(Pictures paired with source code)

┄┄┄┄┄┄┄┄┄┄┄┄┄┄┄┄┄┄┄┄

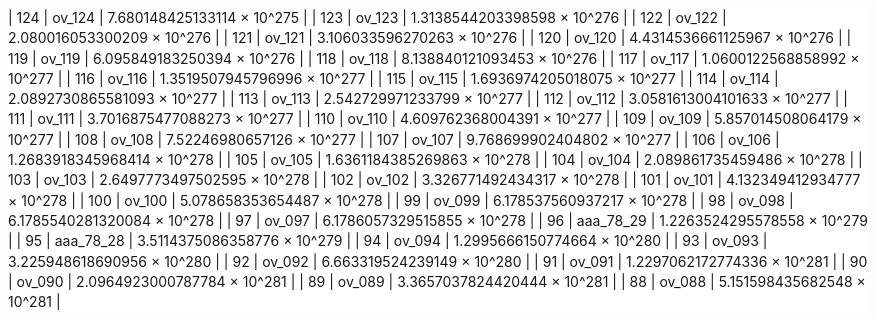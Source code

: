| 124 | ov_124 | 7.680148425133114 × 10^275 |
| 123 | ov_123 | 1.3138544203398598 × 10^276 |
| 122 | ov_122 | 2.080016053300209 × 10^276 |
| 121 | ov_121 | 3.106033596270263 × 10^276 |
| 120 | ov_120 | 4.4314536661125967 × 10^276 |
| 119 | ov_119 | 6.095849183250394 × 10^276 |
| 118 | ov_118 | 8.138840121093453 × 10^276 |
| 117 | ov_117 | 1.0600122568858992 × 10^277 |
| 116 | ov_116 | 1.3519507945796996 × 10^277 |
| 115 | ov_115 | 1.6936974205018075 × 10^277 |
| 114 | ov_114 | 2.0892730865581093 × 10^277 |
| 113 | ov_113 | 2.542729971233799 × 10^277 |
| 112 | ov_112 | 3.0581613004101633 × 10^277 |
| 111 | ov_111 | 3.7016875477088273 × 10^277 |
| 110 | ov_110 | 4.609762368004391 × 10^277 |
| 109 | ov_109 | 5.857014508064179 × 10^277 |
| 108 | ov_108 | 7.52246980657126 × 10^277 |
| 107 | ov_107 | 9.768699902404802 × 10^277 |
| 106 | ov_106 | 1.2683918345968414 × 10^278 |
| 105 | ov_105 | 1.6361184385269863 × 10^278 |
| 104 | ov_104 | 2.089861735459486 × 10^278 |
| 103 | ov_103 | 2.6497773497502595 × 10^278 |
| 102 | ov_102 | 3.326771492434317 × 10^278 |
| 101 | ov_101 | 4.132349412934777 × 10^278 |
| 100 | ov_100 | 5.078658353654487 × 10^278 |
| 99 | ov_099 | 6.178537560937217 × 10^278 |
| 98 | ov_098 | 6.1785540281320084 × 10^278 |
| 97 | ov_097 | 6.1786057329515855 × 10^278 |
| 96 | aaa_78_29 | 1.2263524295578558 × 10^279 |
| 95 | aaa_78_28 | 3.5114375086358776 × 10^279 |
| 94 | ov_094 | 1.2995666150774664 × 10^280 |
| 93 | ov_093 | 3.225948618690956 × 10^280 |
| 92 | ov_092 | 6.663319524239149 × 10^280 |
| 91 | ov_091 | 1.2297062172774336 × 10^281 |
| 90 | ov_090 | 2.0964923000787784 × 10^281 |
| 89 | ov_089 | 3.3657037824420444 × 10^281 |
| 88 | ov_088 | 5.151598435682548 × 10^281 |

┄┄┄┄┄┄┄┄┄┄┄┄┄┄┄┄┄┄┄┄

Set down the entries shown above once more, exactly as they read, but without pictures.

Source code

:| 124 | ov_124 | 7.680148425133114 × 10^275 |
| 123 | ov_123 | 1.3138544203398598 × 10^276 |
| 122 | ov_122 | 2.080016053300209 × 10^276 |
| 121 | ov_121 | 3.106033596270263 × 10^276 |
| 120 | ov_120 | 4.4314536661125967 × 10^276 |
| 119 | ov_119 | 6.095849183250394 × 10^276 |
| 118 | ov_118 | 8.138840121093453 × 10^276 |
| 117 | ov_117 | 1.0600122568858992 × 10^277 |
| 116 | ov_116 | 1.3519507945796996 × 10^277 |
| 115 | ov_115 | 1.6936974205018075 × 10^277 |
| 114 | ov_114 | 2.0892730865581093 × 10^277 |
| 113 | ov_113 | 2.542729971233799 × 10^277 |
| 112 | ov_112 | 3.0581613004101633 × 10^277 |
| 111 | ov_111 | 3.7016875477088273 × 10^277 |
| 110 | ov_110 | 4.609762368004391 × 10^277 |
| 109 | ov_109 | 5.857014508064179 × 10^277 |
| 108 | ov_108 | 7.52246980657126 × 10^277 |
| 107 | ov_107 | 9.768699902404802 × 10^277 |
| 106 | ov_106 | 1.2683918345968414 × 10^278 |
| 105 | ov_105 | 1.6361184385269863 × 10^278 |
| 104 | ov_104 | 2.089861735459486 × 10^278 |
| 103 | ov_103 | 2.6497773497502595 × 10^278 |
| 102 | ov_102 | 3.326771492434317 × 10^278 |
| 101 | ov_101 | 4.132349412934777 × 10^278 |
| 100 | ov_100 | 5.078658353654487 × 10^278 |
| 99 | ov_099 | 6.178537560937217 × 10^278 |
| 98 | ov_098 | 6.1785540281320084 × 10^278 |
| 97 | ov_097 | 6.1786057329515855 × 10^278 |
| 96 | aaa_78_29 | 1.2263524295578558 × 10^279 |
| 95 | aaa_78_28 | 3.5114375086358776 × 10^279 |
| 94 | ov_094 | 1.2995666150774664 × 10^280 |
| 93 | ov_093 | 3.225948618690956 × 10^280 |
| 92 | ov_092 | 6.663319524239149 × 10^280 |
| 91 | ov_091 | 1.2297062172774336 × 10^281 |
| 90 | ov_090 | 2.0964923000787784 × 10^281 |
| 89 | ov_089 | 3.3657037824420444 × 10^281 |
| 88 | ov_088 | 5.151598435682548 × 10^281 |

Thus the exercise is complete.